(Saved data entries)
------------------------------

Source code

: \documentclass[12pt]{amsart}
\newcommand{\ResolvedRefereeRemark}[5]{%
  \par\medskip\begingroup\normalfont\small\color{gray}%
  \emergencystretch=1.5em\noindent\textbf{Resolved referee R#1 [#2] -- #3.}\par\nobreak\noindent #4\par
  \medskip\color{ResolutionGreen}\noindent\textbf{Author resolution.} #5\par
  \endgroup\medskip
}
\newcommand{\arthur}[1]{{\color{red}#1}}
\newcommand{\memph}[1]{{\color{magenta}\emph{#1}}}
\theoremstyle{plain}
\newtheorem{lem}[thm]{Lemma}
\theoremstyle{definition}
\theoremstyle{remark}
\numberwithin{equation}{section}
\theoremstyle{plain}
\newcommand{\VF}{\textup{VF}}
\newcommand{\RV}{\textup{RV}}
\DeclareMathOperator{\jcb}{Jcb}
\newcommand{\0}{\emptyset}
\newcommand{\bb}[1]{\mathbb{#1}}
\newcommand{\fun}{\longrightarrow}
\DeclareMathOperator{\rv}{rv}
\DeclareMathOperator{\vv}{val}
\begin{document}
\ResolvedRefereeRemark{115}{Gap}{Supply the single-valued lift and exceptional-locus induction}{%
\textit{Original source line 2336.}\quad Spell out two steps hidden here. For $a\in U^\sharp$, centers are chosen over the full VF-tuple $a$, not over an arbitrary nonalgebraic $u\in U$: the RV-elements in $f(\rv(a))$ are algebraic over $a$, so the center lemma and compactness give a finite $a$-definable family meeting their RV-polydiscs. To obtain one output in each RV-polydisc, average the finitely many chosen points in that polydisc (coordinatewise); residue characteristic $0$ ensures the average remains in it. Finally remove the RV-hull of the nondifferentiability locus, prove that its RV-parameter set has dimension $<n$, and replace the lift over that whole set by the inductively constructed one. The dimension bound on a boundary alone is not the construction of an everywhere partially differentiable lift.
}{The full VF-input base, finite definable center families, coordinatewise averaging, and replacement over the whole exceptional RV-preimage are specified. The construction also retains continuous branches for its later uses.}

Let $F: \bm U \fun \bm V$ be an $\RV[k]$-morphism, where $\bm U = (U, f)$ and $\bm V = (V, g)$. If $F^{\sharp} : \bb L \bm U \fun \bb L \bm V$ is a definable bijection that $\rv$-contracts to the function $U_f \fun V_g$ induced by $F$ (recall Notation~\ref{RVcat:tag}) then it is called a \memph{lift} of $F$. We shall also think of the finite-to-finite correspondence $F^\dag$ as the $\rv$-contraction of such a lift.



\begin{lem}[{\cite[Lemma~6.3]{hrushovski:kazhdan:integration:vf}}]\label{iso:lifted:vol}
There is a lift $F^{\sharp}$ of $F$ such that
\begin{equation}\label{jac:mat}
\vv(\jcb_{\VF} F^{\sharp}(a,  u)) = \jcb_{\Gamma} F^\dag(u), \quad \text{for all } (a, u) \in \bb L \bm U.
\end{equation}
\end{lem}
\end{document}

------------------------------

If a line in the records above contains the string "ResolvedRefereeRemark", copy that line out.

\newcommand{\ResolvedRefereeRemark}[5]{%
\ResolvedRefereeRemark{115}{Gap}{Supply the single-valued lift and exceptional-locus induction}{%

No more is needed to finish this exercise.